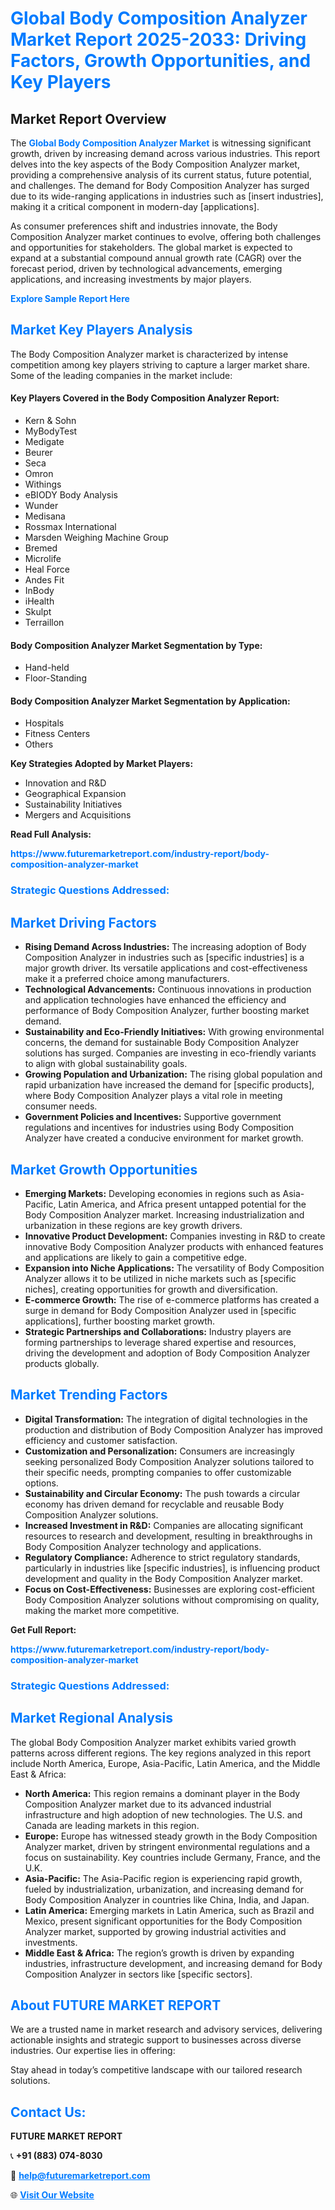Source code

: <h1 style="color: #007BFF;">Global Body Composition Analyzer Market Report 2025-2033: Driving Factors, Growth Opportunities, and Key Players</h1>

<section id="overview">
<h2>Market Report Overview</h2>
<p>The <a href="https://www.futuremarketreport.com/industry-report/body-composition-analyzer-market" style="color: #007BFF; text-decoration: none;"><strong>Global Body Composition Analyzer Market</strong></a> is witnessing significant growth, driven by increasing demand across various industries. This report delves into the key aspects of the Body Composition Analyzer market, providing a comprehensive analysis of its current status, future potential, and challenges. The demand for Body Composition Analyzer has surged due to its wide-ranging applications in industries such as [insert industries], making it a critical component in modern-day [applications].</p>
<p>As consumer preferences shift and industries innovate, the Body Composition Analyzer market continues to evolve, offering both challenges and opportunities for stakeholders. The global market is expected to expand at a substantial compound annual growth rate (CAGR) over the forecast period, driven by technological advancements, emerging applications, and increasing investments by major players.</p>
</section>

<section id="overview">
<p><a href="https://www.futuremarketreport.com/request-sample/reportId=56607" style="color: #007BFF; text-decoration: none;"><strong>Explore Sample Report Here</strong></a></p>
</section>

<section id="key-players">
<h2 style="color: #007BFF;">Market Key Players Analysis</h2>
<p>The Body Composition Analyzer market is characterized by intense competition among key players striving to capture a larger market share. Some of the leading companies in the market include:</p>
<h4>Key Players Covered in the Body Composition Analyzer Report:</h4>
<ul><li>Kern &amp; Sohn</li><li>MyBodyTest</li><li>Medigate</li><li>Beurer</li><li>Seca</li><li>Omron</li><li>Withings</li><li>eBIODY Body Analysis</li><li>Wunder</li><li>Medisana</li><li>Rossmax International</li><li>Marsden Weighing Machine Group</li><li>Bremed</li><li>Microlife</li><li>Heal Force</li><li>Andes Fit</li><li>InBody</li><li>iHealth</li><li>Skulpt</li><li>Terraillon</li></ul>
<h4>Body Composition Analyzer Market Segmentation by Type:</h4>
<ul><li>Hand-held</li><li>Floor-Standing</li></ul>

<h4>Body Composition Analyzer Market Segmentation by Application:</h4>
<ul><li>Hospitals</li><li>Fitness Centers</li><li>Others</li></ul>
<p><strong>Key Strategies Adopted by Market Players:</strong></p>
<ul>
<li>Innovation and R&D</li>
<li>Geographical Expansion</li>
<li>Sustainability Initiatives</li>
<li>Mergers and Acquisitions</li>
</ul>
</section>

<section>
<p><strong>Read Full Analysis: </strong></p><a href="https://www.futuremarketreport.com/industry-report/body-composition-analyzer-market" style="color: #007BFF; text-decoration: none;"><strong>https://www.futuremarketreport.com/industry-report/body-composition-analyzer-market</strong></a>
<h3 style="color: #007BFF;">Strategic Questions Addressed:</h3>
</section>

<section id="driving-factors">
<h2 style="color: #007BFF;">Market Driving Factors</h2>
<ul>
<li><strong>Rising Demand Across Industries:</strong> The increasing adoption of Body Composition Analyzer in industries such as [specific industries] is a major growth driver. Its versatile applications and cost-effectiveness make it a preferred choice among manufacturers.</li>
<li><strong>Technological Advancements:</strong> Continuous innovations in production and application technologies have enhanced the efficiency and performance of Body Composition Analyzer, further boosting market demand.</li>
<li><strong>Sustainability and Eco-Friendly Initiatives:</strong> With growing environmental concerns, the demand for sustainable Body Composition Analyzer solutions has surged. Companies are investing in eco-friendly variants to align with global sustainability goals.</li>
<li><strong>Growing Population and Urbanization:</strong> The rising global population and rapid urbanization have increased the demand for [specific products], where Body Composition Analyzer plays a vital role in meeting consumer needs.</li>
<li><strong>Government Policies and Incentives:</strong> Supportive government regulations and incentives for industries using Body Composition Analyzer have created a conducive environment for market growth.</li>
</ul>
</section>

<section id="growth-opportunities">
<h2 style="color: #007BFF;">Market Growth Opportunities</h2>
<ul>
<li><strong>Emerging Markets:</strong> Developing economies in regions such as Asia-Pacific, Latin America, and Africa present untapped potential for the Body Composition Analyzer market. Increasing industrialization and urbanization in these regions are key growth drivers.</li>
<li><strong>Innovative Product Development:</strong> Companies investing in R&D to create innovative Body Composition Analyzer products with enhanced features and applications are likely to gain a competitive edge.</li>
<li><strong>Expansion into Niche Applications:</strong> The versatility of Body Composition Analyzer allows it to be utilized in niche markets such as [specific niches], creating opportunities for growth and diversification.</li>
<li><strong>E-commerce Growth:</strong> The rise of e-commerce platforms has created a surge in demand for Body Composition Analyzer used in [specific applications], further boosting market growth.</li>
<li><strong>Strategic Partnerships and Collaborations:</strong> Industry players are forming partnerships to leverage shared expertise and resources, driving the development and adoption of Body Composition Analyzer products globally.</li>
</ul>
</section>

<section id="trending-factors">
<h2 style="color: #007BFF;">Market Trending Factors</h2>
<ul>
<li><strong>Digital Transformation:</strong> The integration of digital technologies in the production and distribution of Body Composition Analyzer has improved efficiency and customer satisfaction.</li>
<li><strong>Customization and Personalization:</strong> Consumers are increasingly seeking personalized Body Composition Analyzer solutions tailored to their specific needs, prompting companies to offer customizable options.</li>
<li><strong>Sustainability and Circular Economy:</strong> The push towards a circular economy has driven demand for recyclable and reusable Body Composition Analyzer solutions.</li>
<li><strong>Increased Investment in R&D:</strong> Companies are allocating significant resources to research and development, resulting in breakthroughs in Body Composition Analyzer technology and applications.</li>
<li><strong>Regulatory Compliance:</strong> Adherence to strict regulatory standards, particularly in industries like [specific industries], is influencing product development and quality in the Body Composition Analyzer market.</li>
<li><strong>Focus on Cost-Effectiveness:</strong> Businesses are exploring cost-efficient Body Composition Analyzer solutions without compromising on quality, making the market more competitive.</li>
</ul>
</section>

<section>
<p><strong>Get Full Report: </strong></p><a href="https://www.futuremarketreport.com/industry-report/body-composition-analyzer-market" style="color: #007BFF; text-decoration: none;"><strong>https://www.futuremarketreport.com/industry-report/body-composition-analyzer-market</strong></a>
<h3 style="color: #007BFF;">Strategic Questions Addressed:</h3>
</section>


<section id="regional-analysis">
<h2 style="color: #007BFF;">Market Regional Analysis</h2>
<p>The global Body Composition Analyzer market exhibits varied growth patterns across different regions. The key regions analyzed in this report include North America, Europe, Asia-Pacific, Latin America, and the Middle East & Africa:</p>
<ul>
<li><strong>North America:</strong> This region remains a dominant player in the Body Composition Analyzer market due to its advanced industrial infrastructure and high adoption of new technologies. The U.S. and Canada are leading markets in this region.</li>
<li><strong>Europe:</strong> Europe has witnessed steady growth in the Body Composition Analyzer market, driven by stringent environmental regulations and a focus on sustainability. Key countries include Germany, France, and the U.K.</li>
<li><strong>Asia-Pacific:</strong> The Asia-Pacific region is experiencing rapid growth, fueled by industrialization, urbanization, and increasing demand for Body Composition Analyzer in countries like China, India, and Japan.</li>
<li><strong>Latin America:</strong> Emerging markets in Latin America, such as Brazil and Mexico, present significant opportunities for the Body Composition Analyzer market, supported by growing industrial activities and investments.</li>
<li><strong>Middle East & Africa:</strong> The region’s growth is driven by expanding industries, infrastructure development, and increasing demand for Body Composition Analyzer in sectors like [specific sectors].</li>
</ul>
</section>

<footer>
<h2 style="color: #007BFF;">About FUTURE MARKET REPORT</h2>
<p>We are a trusted name in market research and advisory services, delivering actionable insights and strategic support to businesses across diverse industries. Our expertise lies in offering:</p>

<p>Stay ahead in today’s competitive landscape with our tailored research solutions.</p>

<h2 style="color: #007BFF;">Contact Us:</h2>
<p><strong>FUTURE MARKET REPORT</strong></p>
<p>📞 <strong>+91 (883) 074-8030</strong></p>
<p>📧 <strong><a href="mailto:help@futuremarketreport.com" style="color: #007BFF;">help@futuremarketreport.com</a></strong></p>
<p>🌐 <strong><a href="https://www.futuremarketreport.com/" style="color: #007BFF;">Visit Our Website</a></strong></p>
</footer>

### Problem statement:
Would you copy, unchanged, the stretch of the records above that begins at the line containing "<h4>Body Composition Analyzer Market Segmentation by Type:</h4>" and ends at the line containing "<li><strong>Technological Advancements:</strong> Continuous", and only that?

### Response below:
<h4>Body Composition Analyzer Market Segmentation by Type:</h4>
<ul><li>Hand-held</li><li>Floor-Standing</li></ul>

<h4>Body Composition Analyzer Market Segmentation by Application:</h4>
<ul><li>Hospitals</li><li>Fitness Centers</li><li>Others</li></ul>
<p><strong>Key Strategies Adopted by Market Players:</strong></p>
<ul>
<li>Innovation and R&D</li>
<li>Geographical Expansion</li>
<li>Sustainability Initiatives</li>
<li>Mergers and Acquisitions</li>
</ul>
</section>

<section>
<p><strong>Read Full Analysis: </strong></p><a href="https://www.futuremarketreport.com/industry-report/body-composition-analyzer-market" style="color: #007BFF; text-decoration: none;"><strong>https://www.futuremarketreport.com/industry-report/body-composition-analyzer-market</strong></a>
<h3 style="color: #007BFF;">Strategic Questions Addressed:</h3>
</section>

<section id="driving-factors">
<h2 style="color: #007BFF;">Market Driving Factors</h2>
<ul>
<li><strong>Rising Demand Across Industries:</strong> The increasing adoption of Body Composition Analyzer in industries such as [specific industries] is a major growth driver. Its versatile applications and cost-effectiveness make it a preferred choice among manufacturers.</li>
<li><strong>Technological Advancements:</strong> Continuous innovations in production and application technologies have enhanced the efficiency and performance of Body Composition Analyzer, further boosting market demand.</li>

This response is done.